L’attitudine alla ribellione solitaria, incompresa, c’è anche in un altro, più recente personaggio, Pasquale Benassìa, protagonista del bel romanzo di Andrea Di Consoli La collera (Rizzoli, 2012). Anche Benassìa è un fascista che conosce le durezze del lavoro in fabbrica, uno che legge Nietzsche per dare forza alla sua differenza, uno angosciato dall’idea di non riuscire in una sola vita ad eccellere come avrebbe voluto. In definitiva un disadattato. «Fascismo era un orgoglio superiore, una filosofia che gli faceva desiderare il meglio senza passare per la porta larga dell’elemosina socialista».

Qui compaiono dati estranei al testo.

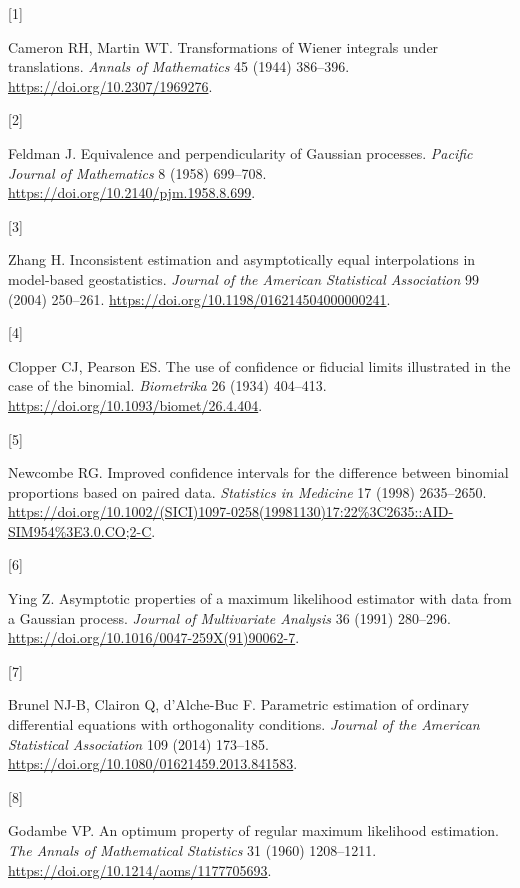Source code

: \documentclass[
  american,
  11pt,
]{article}
\newlength{\cslhangindent}
\newlength{\csllabelwidth}
\newenvironment{CSLReferences}[2] %
 {\begin{list}{}{%
  \setlength{\itemindent}{0pt}
  \setlength{\leftmargin}{0pt}
  \setlength{\parsep}{0pt}
  \ifodd #1
   \setlength{\leftmargin}{\cslhangindent}
   \setlength{\itemindent}{-1\cslhangindent}
  \fi
  \setlength{\itemsep}{#2\baselineskip}}}
 {\end{list}}
\newcommand{\CSLLeftMargin}[1]{\parbox[t]{\csllabelwidth}{\strut#1\strut}}
\newcommand{\CSLRightInline}[1]{\parbox[t]{\linewidth - \csllabelwidth}{\strut#1\strut}}
\begin{document}
\protect{}\label{refs}
\begin{CSLReferences}{0}{0}
\CSLLeftMargin{{[}1{]} }%
\CSLRightInline{Cameron RH, Martin WT. Transformations of {W}iener
integrals under translations. \emph{Annals of Mathematics} 45 (1944)
386--396. \url{https://doi.org/10.2307/1969276}.}

\CSLLeftMargin{{[}2{]} }%
\CSLRightInline{Feldman J. Equivalence and perpendicularity of
{G}aussian processes. \emph{Pacific Journal of Mathematics} 8 (1958)
699--708. \url{https://doi.org/10.2140/pjm.1958.8.699}.}

\CSLLeftMargin{{[}3{]} }%
\CSLRightInline{Zhang H. Inconsistent estimation and asymptotically
equal interpolations in model-based geostatistics. \emph{Journal of the
American Statistical Association} 99 (2004) 250--261.
\url{https://doi.org/10.1198/016214504000000241}.}

\CSLLeftMargin{{[}4{]} }%
\CSLRightInline{Clopper CJ, Pearson ES. The use of confidence or
fiducial limits illustrated in the case of the binomial.
\emph{Biometrika} 26 (1934) 404--413.
\url{https://doi.org/10.1093/biomet/26.4.404}.}

\CSLLeftMargin{{[}5{]} }%
\CSLRightInline{Newcombe RG. Improved confidence intervals for the
difference between binomial proportions based on paired data.
\emph{Statistics in Medicine} 17 (1998) 2635--2650.
\url{https://doi.org/10.1002/(SICI)1097-0258(19981130)17:22\%3C2635::AID-SIM954\%3E3.0.CO;2-C}.}

\CSLLeftMargin{{[}6{]} }%
\CSLRightInline{Ying Z. Asymptotic properties of a maximum likelihood
estimator with data from a {G}aussian process. \emph{Journal of
Multivariate Analysis} 36 (1991) 280--296.
\url{https://doi.org/10.1016/0047-259X(91)90062-7}.}

\CSLLeftMargin{{[}7{]} }%
\CSLRightInline{{Brunel NJ-B, Clairon Q, d'Alche-Buc F}. Parametric
estimation of ordinary differential equations with orthogonality
conditions. \emph{Journal of the American Statistical Association} 109
(2014) 173--185. \url{https://doi.org/10.1080/01621459.2013.841583}.}

\CSLLeftMargin{{[}8{]} }%
\CSLRightInline{Godambe VP. An optimum property of regular maximum
likelihood estimation. \emph{The Annals of Mathematical Statistics} 31
(1960) 1208--1211. \url{https://doi.org/10.1214/aoms/1177705693}.}


\end{CSLReferences}
\end{document}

Ma per raccontare l’impegno, la mobilitazione, la scelta politica, un clima simile a quello narrato da Palandri nel suo Boccalone, sia pur visto dall’altra parte della trincea, bisogna guardare a titoli meno noti ma non per questo meno “istruttivi” nel rappresentare le aspirazioni della destra giovanile filtrate attraverso la “prova” letteraria. Un obiettivo centrato, ad esempio, dal giornalista Vincenzo Cerracchio con il suo romanzo Due soli (Il Filo, 2008, la storia di Marco, studente romano del liceo Tacito simpatizzante di destra, della sua passione per la Lazio e per Betta, dei fronteggiamenti in istituto, dell’uccisione di Mikis Mantakas nel 1973, della consapevolezza che il mondo infantile dei giochi si va colorando di rosso e di nero. Colori cupi che troviamo anche nel romanzo di Duccio Cimatti, Piombo (Piemme 2005), vicissitudini di un adolescente della periferia romana alle prese con le prevaricazioni dei “neri”. Cimatti ha tra l’altro uno scopo ben preciso: non se la sente, lui,  di contestualizzare, e non esita a condannare con forza chi ha intrapreso la strada del terrorismo: «C’è che non era affatto inevitabile premere un grilletto e innescare bombe, in tanti non l’abbiamo fatto. Non per codardia, o perché non ce ne fregava niente. Al contrario: volevamo di più, volevamo altro, non quello schifo di violenza e di retorica». Ambizioso e sofferto, infine, il tentativo della scrittrice e regista Cristina Comencini con il suo romanzo L’illusione del bene (Feltrinelli 2007). Fare i conti con il comunismo, da parte di chi ci ha creduto, da parte di chi ha immaginato che quell’ideologia fosse una salvifica religione civile e poi si è voltato dall’altra parte, senza “elaborare il lutto”, ma solo operando rimozioni. Quelle che il protagonista del romanzo, Mario, non può più inseguire nel momento in cui l’incontro con Sonja, figlia di una dissidente russa, lo porta a scavare negli archivi dell’orrore dell’ex Unione sovietica. Uno specchio dove molti comunisti “pentiti” non hanno mai voluto vedere il proprio tormentato riflesso.